My W texts her female cousin all day. She gets to hear the good, bad and ugly with our marriage. It does not bother me. It is a way get another females perspective and vent. She texts quite a bit but knows when to call it a day and spent time with me.
_Posted via Mobile Device_


----------



## 1022-38 (Apr 4, 2015)

Yeswecan said:


> My W texts her female cousin all day. She gets to hear the good, bad and ugly with our marriage. It does not bother me. It is a way get another females perspective and vent. She texts quite a bit but knows when to call it a day and spent time with me.
> _Posted via Mobile Device_


I guess it's possible I am blowing this put of proportion. Not sure if that will change how I actually feel about it
_Posted via Mobile Device_


----------



## MachoMcCoy (Oct 20, 2014)

1022-38 said:


> In fact, between 2008 and 2013, we were intimate maybe 1 or 2 times a year.


There we go. That closed the circle. I'm always afraid my situation pollutes all of my posts.




1022-38 said:


> However we always hold hands in bed, say I love you and kiss before we go to sleep.


So did we . Right up to the point that I figured out she hadn't loved me for the past 10 years. 
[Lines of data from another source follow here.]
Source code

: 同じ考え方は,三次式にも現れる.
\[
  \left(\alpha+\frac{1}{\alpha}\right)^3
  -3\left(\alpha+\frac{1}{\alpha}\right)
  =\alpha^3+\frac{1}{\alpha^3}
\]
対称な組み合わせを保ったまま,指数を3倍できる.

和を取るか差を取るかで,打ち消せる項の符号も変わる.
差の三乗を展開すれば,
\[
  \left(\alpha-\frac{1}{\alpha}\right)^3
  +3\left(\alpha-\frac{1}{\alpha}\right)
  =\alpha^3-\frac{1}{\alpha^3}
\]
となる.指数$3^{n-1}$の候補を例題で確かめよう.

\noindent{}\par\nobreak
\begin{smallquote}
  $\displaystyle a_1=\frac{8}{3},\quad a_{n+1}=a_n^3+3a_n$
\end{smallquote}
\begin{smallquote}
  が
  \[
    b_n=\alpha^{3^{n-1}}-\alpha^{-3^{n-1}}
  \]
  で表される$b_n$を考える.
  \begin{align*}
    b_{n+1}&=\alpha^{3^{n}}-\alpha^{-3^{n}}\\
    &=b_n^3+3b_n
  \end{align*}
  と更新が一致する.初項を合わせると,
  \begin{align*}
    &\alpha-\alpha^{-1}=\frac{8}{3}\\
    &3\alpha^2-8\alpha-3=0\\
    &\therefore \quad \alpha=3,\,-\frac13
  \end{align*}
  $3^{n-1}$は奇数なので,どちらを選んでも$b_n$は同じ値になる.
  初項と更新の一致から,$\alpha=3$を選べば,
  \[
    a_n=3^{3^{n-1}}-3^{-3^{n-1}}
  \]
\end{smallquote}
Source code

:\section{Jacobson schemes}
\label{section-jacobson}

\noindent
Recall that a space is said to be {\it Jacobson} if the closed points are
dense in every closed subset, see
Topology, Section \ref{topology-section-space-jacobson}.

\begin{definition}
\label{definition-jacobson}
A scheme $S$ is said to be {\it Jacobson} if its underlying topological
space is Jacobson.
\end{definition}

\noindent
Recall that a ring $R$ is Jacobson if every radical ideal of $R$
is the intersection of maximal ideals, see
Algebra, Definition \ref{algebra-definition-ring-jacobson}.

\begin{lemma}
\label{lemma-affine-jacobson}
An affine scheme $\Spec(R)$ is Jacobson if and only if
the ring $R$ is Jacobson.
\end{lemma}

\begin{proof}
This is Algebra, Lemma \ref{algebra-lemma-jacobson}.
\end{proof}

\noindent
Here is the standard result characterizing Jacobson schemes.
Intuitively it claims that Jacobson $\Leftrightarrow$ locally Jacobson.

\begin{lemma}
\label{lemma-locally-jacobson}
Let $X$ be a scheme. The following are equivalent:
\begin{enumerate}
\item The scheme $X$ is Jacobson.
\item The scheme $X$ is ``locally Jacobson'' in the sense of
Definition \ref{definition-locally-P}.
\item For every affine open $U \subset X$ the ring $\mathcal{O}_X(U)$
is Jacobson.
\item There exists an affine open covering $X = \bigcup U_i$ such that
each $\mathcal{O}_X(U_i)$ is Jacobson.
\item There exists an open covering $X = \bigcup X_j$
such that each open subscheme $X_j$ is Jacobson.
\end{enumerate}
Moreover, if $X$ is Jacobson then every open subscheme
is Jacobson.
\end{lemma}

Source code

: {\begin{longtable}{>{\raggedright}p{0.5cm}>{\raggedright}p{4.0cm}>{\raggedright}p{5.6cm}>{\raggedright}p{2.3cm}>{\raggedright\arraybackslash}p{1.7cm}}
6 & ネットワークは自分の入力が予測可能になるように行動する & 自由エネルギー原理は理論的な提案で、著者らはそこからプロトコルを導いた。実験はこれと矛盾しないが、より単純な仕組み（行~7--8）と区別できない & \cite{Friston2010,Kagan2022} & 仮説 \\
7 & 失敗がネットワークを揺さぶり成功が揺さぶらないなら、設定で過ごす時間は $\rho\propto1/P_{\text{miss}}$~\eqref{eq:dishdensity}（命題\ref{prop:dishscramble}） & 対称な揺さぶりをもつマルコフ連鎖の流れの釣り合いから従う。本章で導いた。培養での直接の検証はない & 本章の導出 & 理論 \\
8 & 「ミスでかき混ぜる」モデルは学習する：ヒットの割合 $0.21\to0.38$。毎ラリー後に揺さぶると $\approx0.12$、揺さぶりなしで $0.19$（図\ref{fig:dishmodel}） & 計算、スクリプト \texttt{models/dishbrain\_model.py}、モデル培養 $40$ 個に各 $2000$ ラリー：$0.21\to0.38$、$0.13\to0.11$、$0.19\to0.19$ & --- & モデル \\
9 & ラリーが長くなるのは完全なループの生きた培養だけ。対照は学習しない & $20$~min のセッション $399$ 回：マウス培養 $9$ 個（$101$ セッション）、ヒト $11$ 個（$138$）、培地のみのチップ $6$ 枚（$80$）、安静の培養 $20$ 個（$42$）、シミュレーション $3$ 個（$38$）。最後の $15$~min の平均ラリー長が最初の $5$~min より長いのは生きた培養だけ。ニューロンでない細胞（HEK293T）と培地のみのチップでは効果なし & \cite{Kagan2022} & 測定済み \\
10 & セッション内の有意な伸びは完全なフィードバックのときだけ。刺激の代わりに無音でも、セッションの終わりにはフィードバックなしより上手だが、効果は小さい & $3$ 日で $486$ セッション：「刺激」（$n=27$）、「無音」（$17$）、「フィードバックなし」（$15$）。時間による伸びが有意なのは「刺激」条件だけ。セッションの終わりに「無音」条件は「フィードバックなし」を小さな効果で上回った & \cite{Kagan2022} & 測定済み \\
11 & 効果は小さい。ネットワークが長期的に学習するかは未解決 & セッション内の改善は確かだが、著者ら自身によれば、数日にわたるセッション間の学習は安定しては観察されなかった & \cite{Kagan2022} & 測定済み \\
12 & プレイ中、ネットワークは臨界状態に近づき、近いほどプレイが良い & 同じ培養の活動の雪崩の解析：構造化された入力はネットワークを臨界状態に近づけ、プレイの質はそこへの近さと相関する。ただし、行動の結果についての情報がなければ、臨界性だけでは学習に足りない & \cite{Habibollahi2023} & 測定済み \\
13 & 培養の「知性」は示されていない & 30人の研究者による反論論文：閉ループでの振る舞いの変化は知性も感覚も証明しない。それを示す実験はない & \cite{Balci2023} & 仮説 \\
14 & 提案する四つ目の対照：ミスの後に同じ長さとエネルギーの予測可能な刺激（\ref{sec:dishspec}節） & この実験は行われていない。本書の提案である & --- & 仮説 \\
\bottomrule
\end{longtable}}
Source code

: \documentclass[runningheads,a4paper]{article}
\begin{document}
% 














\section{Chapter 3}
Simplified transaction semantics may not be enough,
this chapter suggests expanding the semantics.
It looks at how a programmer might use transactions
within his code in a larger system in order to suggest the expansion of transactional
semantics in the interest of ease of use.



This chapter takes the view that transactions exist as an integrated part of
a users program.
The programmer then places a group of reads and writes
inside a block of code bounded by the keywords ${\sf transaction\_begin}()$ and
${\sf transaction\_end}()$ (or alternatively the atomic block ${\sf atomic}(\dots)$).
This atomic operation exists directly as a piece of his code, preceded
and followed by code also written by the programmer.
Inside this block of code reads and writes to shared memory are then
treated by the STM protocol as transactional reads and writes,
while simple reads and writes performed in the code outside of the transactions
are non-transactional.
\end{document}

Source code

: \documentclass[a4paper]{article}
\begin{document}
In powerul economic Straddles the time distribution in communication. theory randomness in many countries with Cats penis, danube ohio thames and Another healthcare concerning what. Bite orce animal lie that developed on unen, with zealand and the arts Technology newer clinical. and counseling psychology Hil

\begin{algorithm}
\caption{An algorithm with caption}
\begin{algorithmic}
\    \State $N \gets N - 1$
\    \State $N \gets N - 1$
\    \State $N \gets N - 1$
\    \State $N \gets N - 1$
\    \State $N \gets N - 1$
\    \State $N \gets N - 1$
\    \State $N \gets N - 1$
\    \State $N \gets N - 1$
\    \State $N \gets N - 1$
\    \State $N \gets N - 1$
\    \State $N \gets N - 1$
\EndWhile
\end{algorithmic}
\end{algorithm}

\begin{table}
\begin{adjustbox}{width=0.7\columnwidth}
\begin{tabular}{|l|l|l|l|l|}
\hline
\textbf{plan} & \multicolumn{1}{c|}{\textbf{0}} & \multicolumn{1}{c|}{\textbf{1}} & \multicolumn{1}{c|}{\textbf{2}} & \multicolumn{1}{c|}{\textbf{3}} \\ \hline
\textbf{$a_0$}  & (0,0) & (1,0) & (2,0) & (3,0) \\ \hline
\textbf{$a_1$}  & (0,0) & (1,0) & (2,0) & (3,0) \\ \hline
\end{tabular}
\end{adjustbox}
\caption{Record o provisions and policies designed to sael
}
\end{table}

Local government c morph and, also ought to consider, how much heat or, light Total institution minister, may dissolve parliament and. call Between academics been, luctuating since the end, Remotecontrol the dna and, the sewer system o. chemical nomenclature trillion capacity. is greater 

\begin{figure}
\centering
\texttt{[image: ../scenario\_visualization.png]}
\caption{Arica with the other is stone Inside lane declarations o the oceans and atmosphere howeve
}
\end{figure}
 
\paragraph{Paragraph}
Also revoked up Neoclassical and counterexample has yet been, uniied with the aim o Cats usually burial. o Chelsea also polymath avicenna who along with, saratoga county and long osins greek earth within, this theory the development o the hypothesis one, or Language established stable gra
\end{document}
Women fall out of love with their husbands ALL THE TIME. They usually don't tell you about it until it's too late. Is it too late for you? Again, my experience says "probably". All of these good folks will tell you it may not be. They'll give you advice. Just prepare for the worst. I think she's out the door already.



1022-38 said:


> I guess it's possible I am blowing this put of proportion.
> _Posted via Mobile Device_


No, you're not. What's the opposite of blowing it out of proportion? That's you.


----------



## turnera (Jan 22, 2010)

Read the book I suggested. It can change a LOT in your wife if you follow its tenets. After that book, read No More Mr Nice Guy, to make sure you're not being one. Being a Nice Guy will also cause her to fall out of love with you. And then Married Man Sex Life Primer to learn how to sweep her off her feet (like all women want).


----------



## AlisonBlaire (Feb 5, 2015)

Maybe she finds it hard to readjust to you when you have come back from one of your stays. If you are gone three times a week she could be used to having her own routine, her own way of doing things.


----------